▸ PROBLEM REQUIREMENTS
Retype the whole of the data exactly.

▸ Collected data
>>>
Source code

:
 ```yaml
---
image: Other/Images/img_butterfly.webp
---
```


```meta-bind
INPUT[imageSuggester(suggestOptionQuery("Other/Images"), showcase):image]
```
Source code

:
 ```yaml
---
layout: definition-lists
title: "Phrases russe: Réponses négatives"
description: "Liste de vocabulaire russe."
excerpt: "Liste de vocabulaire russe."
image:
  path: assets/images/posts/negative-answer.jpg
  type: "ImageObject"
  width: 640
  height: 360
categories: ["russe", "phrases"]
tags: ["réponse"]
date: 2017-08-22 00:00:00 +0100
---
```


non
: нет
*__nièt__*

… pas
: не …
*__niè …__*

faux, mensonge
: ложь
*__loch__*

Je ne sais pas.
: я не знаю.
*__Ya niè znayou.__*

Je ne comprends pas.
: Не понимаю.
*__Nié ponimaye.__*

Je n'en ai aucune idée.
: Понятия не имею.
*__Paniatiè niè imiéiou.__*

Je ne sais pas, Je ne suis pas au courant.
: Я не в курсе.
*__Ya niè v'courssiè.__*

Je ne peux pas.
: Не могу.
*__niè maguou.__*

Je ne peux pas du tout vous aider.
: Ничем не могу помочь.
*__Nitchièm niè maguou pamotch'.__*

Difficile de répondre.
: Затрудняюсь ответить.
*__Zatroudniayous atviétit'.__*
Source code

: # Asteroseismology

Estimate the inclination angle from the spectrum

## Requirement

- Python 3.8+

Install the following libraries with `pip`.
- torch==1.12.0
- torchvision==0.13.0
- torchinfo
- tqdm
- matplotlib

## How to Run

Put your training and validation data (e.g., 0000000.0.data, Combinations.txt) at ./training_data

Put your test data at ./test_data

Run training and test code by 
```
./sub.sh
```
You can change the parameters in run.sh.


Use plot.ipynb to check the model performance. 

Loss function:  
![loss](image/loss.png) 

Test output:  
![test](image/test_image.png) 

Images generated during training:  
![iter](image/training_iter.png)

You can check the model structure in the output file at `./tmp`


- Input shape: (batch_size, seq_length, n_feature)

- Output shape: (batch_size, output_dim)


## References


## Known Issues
<<<
▸ YOUR SOLUTION
Source code

:
 ```yaml
---
image: Other/Images/img_butterfly.webp
---
```


```meta-bind
INPUT[imageSuggester(suggestOptionQuery("Other/Images"), showcase):image]
```
Source code

:
 ```yaml
---
layout: definition-lists
title: "Phrases russe: Réponses négatives"
description: "Liste de vocabulaire russe."
excerpt: "Liste de vocabulaire russe."
image:
  path: assets/images/posts/negative-answer.jpg
  type: "ImageObject"
  width: 640
  height: 360
categories: ["russe", "phrases"]
tags: ["réponse"]
date: 2017-08-22 00:00:00 +0100
---
```


non
: нет
*__nièt__*

… pas
: не …
*__niè …__*

faux, mensonge
: ложь
*__loch__*

Je ne sais pas.
: я не знаю.
*__Ya niè znayou.__*

Je ne comprends pas.
: Не понимаю.
*__Nié ponimaye.__*

Je n'en ai aucune idée.
: Понятия не имею.
*__Paniatiè niè imiéiou.__*

Je ne sais pas, Je ne suis pas au courant.
: Я не в курсе.
*__Ya niè v'courssiè.__*

Je ne peux pas.
: Не могу.
*__niè maguou.__*

Je ne peux pas du tout vous aider.
: Ничем не могу помочь.
*__Nitchièm niè maguou pamotch'.__*

Difficile de répondre.
: Затрудняюсь ответить.
*__Zatroudniayous atviétit'.__*
Source code

: # Asteroseismology

Estimate the inclination angle from the spectrum

## Requirement

- Python 3.8+

Install the following libraries with `pip`.
- torch==1.12.0
- torchvision==0.13.0
- torchinfo
- tqdm
- matplotlib

## How to Run

Put your training and validation data (e.g., 0000000.0.data, Combinations.txt) at ./training_data

Put your test data at ./test_data

Run training and test code by 
```
./sub.sh
```
You can change the parameters in run.sh.


Use plot.ipynb to check the model performance. 

Loss function:  
![loss](image/loss.png) 

Test output:  
![test](image/test_image.png) 

Images generated during training:  
![iter](image/training_iter.png)

You can check the model structure in the output file at `./tmp`


- Input shape: (batch_size, seq_length, n_feature)

- Output shape: (batch_size, output_dim)


## References


## Known Issues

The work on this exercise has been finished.